##### Material for this exercise
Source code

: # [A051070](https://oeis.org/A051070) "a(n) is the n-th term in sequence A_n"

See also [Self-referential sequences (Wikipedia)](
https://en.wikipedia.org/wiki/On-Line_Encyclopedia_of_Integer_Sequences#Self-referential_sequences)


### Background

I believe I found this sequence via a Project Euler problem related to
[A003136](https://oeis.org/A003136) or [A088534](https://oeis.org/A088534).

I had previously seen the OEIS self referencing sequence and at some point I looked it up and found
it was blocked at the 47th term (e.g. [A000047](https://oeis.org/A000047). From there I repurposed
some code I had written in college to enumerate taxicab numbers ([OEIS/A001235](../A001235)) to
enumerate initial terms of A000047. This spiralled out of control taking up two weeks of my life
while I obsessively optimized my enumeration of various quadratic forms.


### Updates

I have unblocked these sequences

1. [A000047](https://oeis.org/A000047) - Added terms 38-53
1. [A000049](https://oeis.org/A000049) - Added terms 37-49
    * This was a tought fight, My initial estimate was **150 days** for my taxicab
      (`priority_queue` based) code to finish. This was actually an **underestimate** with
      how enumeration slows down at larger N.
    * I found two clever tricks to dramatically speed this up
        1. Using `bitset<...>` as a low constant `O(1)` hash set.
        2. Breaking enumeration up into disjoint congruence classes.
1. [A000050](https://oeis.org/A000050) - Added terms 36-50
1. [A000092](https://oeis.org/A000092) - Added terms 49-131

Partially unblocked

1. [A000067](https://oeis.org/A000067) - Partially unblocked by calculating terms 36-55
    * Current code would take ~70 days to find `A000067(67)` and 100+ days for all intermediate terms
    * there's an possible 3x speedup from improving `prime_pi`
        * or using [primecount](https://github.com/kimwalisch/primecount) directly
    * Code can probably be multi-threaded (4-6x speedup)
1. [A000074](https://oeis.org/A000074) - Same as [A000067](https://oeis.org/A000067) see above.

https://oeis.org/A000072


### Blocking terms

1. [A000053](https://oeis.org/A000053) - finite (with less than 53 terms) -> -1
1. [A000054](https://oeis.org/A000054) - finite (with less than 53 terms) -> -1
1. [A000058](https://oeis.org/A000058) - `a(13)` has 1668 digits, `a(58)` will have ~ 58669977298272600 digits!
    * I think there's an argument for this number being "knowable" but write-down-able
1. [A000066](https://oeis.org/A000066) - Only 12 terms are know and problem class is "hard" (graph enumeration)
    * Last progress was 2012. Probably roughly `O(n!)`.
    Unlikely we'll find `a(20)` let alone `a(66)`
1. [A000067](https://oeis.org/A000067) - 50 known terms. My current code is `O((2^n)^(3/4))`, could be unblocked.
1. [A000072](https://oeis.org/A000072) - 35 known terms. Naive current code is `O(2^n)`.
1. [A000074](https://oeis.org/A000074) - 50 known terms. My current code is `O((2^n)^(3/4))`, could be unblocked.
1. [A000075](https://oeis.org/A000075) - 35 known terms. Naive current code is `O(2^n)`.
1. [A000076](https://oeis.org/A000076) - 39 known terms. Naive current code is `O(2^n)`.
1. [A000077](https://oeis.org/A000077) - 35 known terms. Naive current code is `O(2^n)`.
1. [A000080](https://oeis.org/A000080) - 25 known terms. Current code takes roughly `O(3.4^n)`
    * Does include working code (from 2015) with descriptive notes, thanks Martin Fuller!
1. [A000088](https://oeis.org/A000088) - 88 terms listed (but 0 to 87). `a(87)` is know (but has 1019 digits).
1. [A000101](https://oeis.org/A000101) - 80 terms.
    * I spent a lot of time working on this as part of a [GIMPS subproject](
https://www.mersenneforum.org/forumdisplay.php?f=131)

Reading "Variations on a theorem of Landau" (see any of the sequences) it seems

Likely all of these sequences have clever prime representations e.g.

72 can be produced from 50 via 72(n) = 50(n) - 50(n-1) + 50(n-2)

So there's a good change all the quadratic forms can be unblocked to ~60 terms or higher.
##########
▸ **What this task involves**: Look above for the line with "1. [A000074](https://oeis.org/A000074) - Same" and the line with "1. [A000077](https://oeis.org/A000077) - 35", and reproduce exactly those two lines plus every line between, nothing more.

▸ **Output below**:
1. [A000074](https://oeis.org/A000074) - Same as [A000067](https://oeis.org/A000067) see above.

https://oeis.org/A000072


### Blocking terms

1. [A000053](https://oeis.org/A000053) - finite (with less than 53 terms) -> -1
1. [A000054](https://oeis.org/A000054) - finite (with less than 53 terms) -> -1
1. [A000058](https://oeis.org/A000058) - `a(13)` has 1668 digits, `a(58)` will have ~ 58669977298272600 digits!
    * I think there's an argument for this number being "knowable" but write-down-able
1. [A000066](https://oeis.org/A000066) - Only 12 terms are know and problem class is "hard" (graph enumeration)
    * Last progress was 2012. Probably roughly `O(n!)`.
    Unlikely we'll find `a(20)` let alone `a(66)`
1. [A000067](https://oeis.org/A000067) - 50 known terms. My current code is `O((2^n)^(3/4))`, could be unblocked.
1. [A000072](https://oeis.org/A000072) - 35 known terms. Naive current code is `O(2^n)`.
1. [A000074](https://oeis.org/A000074) - 50 known terms. My current code is `O((2^n)^(3/4))`, could be unblocked.
1. [A000075](https://oeis.org/A000075) - 35 known terms. Naive current code is `O(2^n)`.
1. [A000076](https://oeis.org/A000076) - 39 known terms. Naive current code is `O(2^n)`.
1. [A000077](https://oeis.org/A000077) - 35 known terms. Naive current code is `O(2^n)`.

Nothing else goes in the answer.